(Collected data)
-- -- --

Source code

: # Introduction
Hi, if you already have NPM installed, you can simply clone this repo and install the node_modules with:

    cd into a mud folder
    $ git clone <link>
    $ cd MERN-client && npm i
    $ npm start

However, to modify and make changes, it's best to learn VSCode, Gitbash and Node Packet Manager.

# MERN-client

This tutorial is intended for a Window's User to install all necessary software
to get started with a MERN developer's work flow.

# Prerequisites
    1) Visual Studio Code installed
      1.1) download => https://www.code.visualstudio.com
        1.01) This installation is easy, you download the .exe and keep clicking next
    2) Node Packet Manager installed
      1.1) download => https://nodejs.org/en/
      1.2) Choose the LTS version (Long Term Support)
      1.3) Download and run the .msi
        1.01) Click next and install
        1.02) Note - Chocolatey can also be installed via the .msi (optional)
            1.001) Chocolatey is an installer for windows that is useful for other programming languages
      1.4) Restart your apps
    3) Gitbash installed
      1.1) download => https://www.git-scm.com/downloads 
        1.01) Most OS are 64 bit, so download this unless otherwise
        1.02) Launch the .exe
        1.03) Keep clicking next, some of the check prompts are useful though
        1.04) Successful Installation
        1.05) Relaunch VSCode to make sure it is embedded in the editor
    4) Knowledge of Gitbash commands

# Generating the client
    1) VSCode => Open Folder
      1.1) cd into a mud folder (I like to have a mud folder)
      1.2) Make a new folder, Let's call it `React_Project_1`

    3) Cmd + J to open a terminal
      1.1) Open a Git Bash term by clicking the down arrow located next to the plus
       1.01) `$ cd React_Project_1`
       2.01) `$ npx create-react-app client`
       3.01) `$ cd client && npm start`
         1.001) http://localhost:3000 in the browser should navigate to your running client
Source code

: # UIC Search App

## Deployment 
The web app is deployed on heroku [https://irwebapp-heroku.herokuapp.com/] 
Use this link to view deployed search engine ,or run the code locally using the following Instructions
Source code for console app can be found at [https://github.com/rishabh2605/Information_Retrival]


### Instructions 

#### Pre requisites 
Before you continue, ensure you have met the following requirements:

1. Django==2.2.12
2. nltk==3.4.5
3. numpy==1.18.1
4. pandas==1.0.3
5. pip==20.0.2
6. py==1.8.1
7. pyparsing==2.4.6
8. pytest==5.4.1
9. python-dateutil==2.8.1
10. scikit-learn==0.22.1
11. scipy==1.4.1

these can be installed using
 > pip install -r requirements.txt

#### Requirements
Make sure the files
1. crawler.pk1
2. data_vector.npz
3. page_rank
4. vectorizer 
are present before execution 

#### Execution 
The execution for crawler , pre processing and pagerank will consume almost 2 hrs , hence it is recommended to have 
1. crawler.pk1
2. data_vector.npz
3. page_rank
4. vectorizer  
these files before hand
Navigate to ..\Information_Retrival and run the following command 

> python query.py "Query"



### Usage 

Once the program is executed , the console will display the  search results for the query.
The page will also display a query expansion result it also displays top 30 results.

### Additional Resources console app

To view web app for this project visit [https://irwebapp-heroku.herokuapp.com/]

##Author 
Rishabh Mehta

-- -- --

Task statement: An exact copy of the lines above between the line holding "2. nltk==3.4.5" and the line holding "these files before hand", inclusive, is the whole answer.

Finished task:
2. nltk==3.4.5
3. numpy==1.18.1
4. pandas==1.0.3
5. pip==20.0.2
6. py==1.8.1
7. pyparsing==2.4.6
8. pytest==5.4.1
9. python-dateutil==2.8.1
10. scikit-learn==0.22.1
11. scipy==1.4.1

these can be installed using
 > pip install -r requirements.txt

#### Requirements
Make sure the files
1. crawler.pk1
2. data_vector.npz
3. page_rank
4. vectorizer 
are present before execution 

#### Execution 
The execution for crawler , pre processing and pagerank will consume almost 2 hrs , hence it is recommended to have 
1. crawler.pk1
2. data_vector.npz
3. page_rank
4. vectorizer  
these files before hand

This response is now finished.